*TASK DETAILS*. Restate the entire listing word for word.

§

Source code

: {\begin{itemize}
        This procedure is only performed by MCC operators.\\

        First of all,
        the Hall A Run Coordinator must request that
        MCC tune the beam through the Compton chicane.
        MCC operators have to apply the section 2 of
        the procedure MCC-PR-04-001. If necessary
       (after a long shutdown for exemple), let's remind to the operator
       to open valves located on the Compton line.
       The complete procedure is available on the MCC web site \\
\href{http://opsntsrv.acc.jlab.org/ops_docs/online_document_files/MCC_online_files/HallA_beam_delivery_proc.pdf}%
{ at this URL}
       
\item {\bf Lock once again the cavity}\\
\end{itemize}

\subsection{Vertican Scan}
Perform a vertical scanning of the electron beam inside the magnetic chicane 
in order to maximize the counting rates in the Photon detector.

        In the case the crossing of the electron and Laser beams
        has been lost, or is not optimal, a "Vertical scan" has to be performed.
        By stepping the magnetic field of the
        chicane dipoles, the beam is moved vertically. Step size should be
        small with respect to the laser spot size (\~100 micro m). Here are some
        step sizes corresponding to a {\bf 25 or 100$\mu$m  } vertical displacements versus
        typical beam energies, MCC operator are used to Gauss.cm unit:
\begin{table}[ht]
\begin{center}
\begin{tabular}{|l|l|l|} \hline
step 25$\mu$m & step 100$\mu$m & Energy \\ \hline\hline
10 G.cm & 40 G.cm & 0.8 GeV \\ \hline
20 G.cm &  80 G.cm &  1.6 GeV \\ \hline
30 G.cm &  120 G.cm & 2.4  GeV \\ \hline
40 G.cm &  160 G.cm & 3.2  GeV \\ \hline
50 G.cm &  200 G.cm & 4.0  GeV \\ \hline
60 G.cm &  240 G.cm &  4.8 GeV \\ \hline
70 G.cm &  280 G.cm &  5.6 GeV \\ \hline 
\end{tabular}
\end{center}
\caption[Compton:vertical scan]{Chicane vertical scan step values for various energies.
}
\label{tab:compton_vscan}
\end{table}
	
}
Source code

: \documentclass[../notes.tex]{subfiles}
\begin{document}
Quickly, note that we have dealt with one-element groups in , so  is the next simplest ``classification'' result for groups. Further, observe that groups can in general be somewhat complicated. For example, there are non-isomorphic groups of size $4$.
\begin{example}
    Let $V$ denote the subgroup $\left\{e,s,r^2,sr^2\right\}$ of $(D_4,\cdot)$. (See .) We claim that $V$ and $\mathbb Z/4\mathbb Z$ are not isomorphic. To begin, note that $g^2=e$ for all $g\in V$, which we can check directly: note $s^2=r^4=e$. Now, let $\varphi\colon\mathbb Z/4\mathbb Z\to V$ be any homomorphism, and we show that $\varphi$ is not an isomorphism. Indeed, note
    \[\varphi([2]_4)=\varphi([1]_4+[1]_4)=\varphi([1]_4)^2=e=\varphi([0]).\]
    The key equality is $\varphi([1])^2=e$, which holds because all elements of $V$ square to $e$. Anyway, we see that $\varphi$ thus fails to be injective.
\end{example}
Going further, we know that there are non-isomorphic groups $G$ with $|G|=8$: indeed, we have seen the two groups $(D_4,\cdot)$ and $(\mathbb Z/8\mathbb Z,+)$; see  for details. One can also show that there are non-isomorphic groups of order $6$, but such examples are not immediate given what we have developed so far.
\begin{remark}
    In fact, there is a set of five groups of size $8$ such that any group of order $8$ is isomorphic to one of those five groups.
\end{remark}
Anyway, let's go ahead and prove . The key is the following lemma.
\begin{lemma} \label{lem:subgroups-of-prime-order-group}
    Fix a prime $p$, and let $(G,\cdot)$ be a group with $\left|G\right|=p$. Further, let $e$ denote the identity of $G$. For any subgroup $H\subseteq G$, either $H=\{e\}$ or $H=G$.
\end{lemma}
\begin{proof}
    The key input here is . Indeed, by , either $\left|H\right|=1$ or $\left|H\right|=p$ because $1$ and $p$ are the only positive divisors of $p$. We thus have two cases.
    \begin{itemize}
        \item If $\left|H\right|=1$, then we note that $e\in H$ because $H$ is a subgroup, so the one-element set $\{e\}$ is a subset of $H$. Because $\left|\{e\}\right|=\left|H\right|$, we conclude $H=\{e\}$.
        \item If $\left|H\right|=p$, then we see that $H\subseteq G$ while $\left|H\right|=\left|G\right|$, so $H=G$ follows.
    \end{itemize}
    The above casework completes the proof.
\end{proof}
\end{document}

§

*SOLVED EXERCISE*.
Source code

: {\begin{itemize}
        This procedure is only performed by MCC operators.\\

        First of all,
        the Hall A Run Coordinator must request that
        MCC tune the beam through the Compton chicane.
        MCC operators have to apply the section 2 of
        the procedure MCC-PR-04-001. If necessary
       (after a long shutdown for exemple), let's remind to the operator
       to open valves located on the Compton line.
       The complete procedure is available on the MCC web site \\
\href{http://opsntsrv.acc.jlab.org/ops_docs/online_document_files/MCC_online_files/HallA_beam_delivery_proc.pdf}%
{ at this URL}
       
\item {\bf Lock once again the cavity}\\
\end{itemize}

\subsection{Vertican Scan}
Perform a vertical scanning of the electron beam inside the magnetic chicane 
in order to maximize the counting rates in the Photon detector.

        In the case the crossing of the electron and Laser beams
        has been lost, or is not optimal, a "Vertical scan" has to be performed.
        By stepping the magnetic field of the
        chicane dipoles, the beam is moved vertically. Step size should be
        small with respect to the laser spot size (\~100 micro m). Here are some
        step sizes corresponding to a {\bf 25 or 100$\mu$m  } vertical displacements versus
        typical beam energies, MCC operator are used to Gauss.cm unit:
\begin{table}[ht]
\begin{center}
\begin{tabular}{|l|l|l|} \hline
step 25$\mu$m & step 100$\mu$m & Energy \\ \hline\hline
10 G.cm & 40 G.cm & 0.8 GeV \\ \hline
20 G.cm &  80 G.cm &  1.6 GeV \\ \hline
30 G.cm &  120 G.cm & 2.4  GeV \\ \hline
40 G.cm &  160 G.cm & 3.2  GeV \\ \hline
50 G.cm &  200 G.cm & 4.0  GeV \\ \hline
60 G.cm &  240 G.cm &  4.8 GeV \\ \hline
70 G.cm &  280 G.cm &  5.6 GeV \\ \hline 
\end{tabular}
\end{center}
\caption[Compton:vertical scan]{Chicane vertical scan step values for various energies.
}
\label{tab:compton_vscan}
\end{table}
	
}
Source code

: \documentclass[../notes.tex]{subfiles}
\begin{document}
Quickly, note that we have dealt with one-element groups in , so  is the next simplest ``classification'' result for groups. Further, observe that groups can in general be somewhat complicated. For example, there are non-isomorphic groups of size $4$.
\begin{example}
    Let $V$ denote the subgroup $\left\{e,s,r^2,sr^2\right\}$ of $(D_4,\cdot)$. (See .) We claim that $V$ and $\mathbb Z/4\mathbb Z$ are not isomorphic. To begin, note that $g^2=e$ for all $g\in V$, which we can check directly: note $s^2=r^4=e$. Now, let $\varphi\colon\mathbb Z/4\mathbb Z\to V$ be any homomorphism, and we show that $\varphi$ is not an isomorphism. Indeed, note
    \[\varphi([2]_4)=\varphi([1]_4+[1]_4)=\varphi([1]_4)^2=e=\varphi([0]).\]
    The key equality is $\varphi([1])^2=e$, which holds because all elements of $V$ square to $e$. Anyway, we see that $\varphi$ thus fails to be injective.
\end{example}
Going further, we know that there are non-isomorphic groups $G$ with $|G|=8$: indeed, we have seen the two groups $(D_4,\cdot)$ and $(\mathbb Z/8\mathbb Z,+)$; see  for details. One can also show that there are non-isomorphic groups of order $6$, but such examples are not immediate given what we have developed so far.
\begin{remark}
    In fact, there is a set of five groups of size $8$ such that any group of order $8$ is isomorphic to one of those five groups.
\end{remark}
Anyway, let's go ahead and prove . The key is the following lemma.
\begin{lemma} \label{lem:subgroups-of-prime-order-group}
    Fix a prime $p$, and let $(G,\cdot)$ be a group with $\left|G\right|=p$. Further, let $e$ denote the identity of $G$. For any subgroup $H\subseteq G$, either $H=\{e\}$ or $H=G$.
\end{lemma}
\begin{proof}
    The key input here is . Indeed, by , either $\left|H\right|=1$ or $\left|H\right|=p$ because $1$ and $p$ are the only positive divisors of $p$. We thus have two cases.
    \begin{itemize}
        \item If $\left|H\right|=1$, then we note that $e\in H$ because $H$ is a subgroup, so the one-element set $\{e\}$ is a subset of $H$. Because $\left|\{e\}\right|=\left|H\right|$, we conclude $H=\{e\}$.
        \item If $\left|H\right|=p$, then we see that $H\subseteq G$ while $\left|H\right|=\left|G\right|$, so $H=G$ follows.
    \end{itemize}
    The above casework completes the proof.
\end{proof}
\end{document}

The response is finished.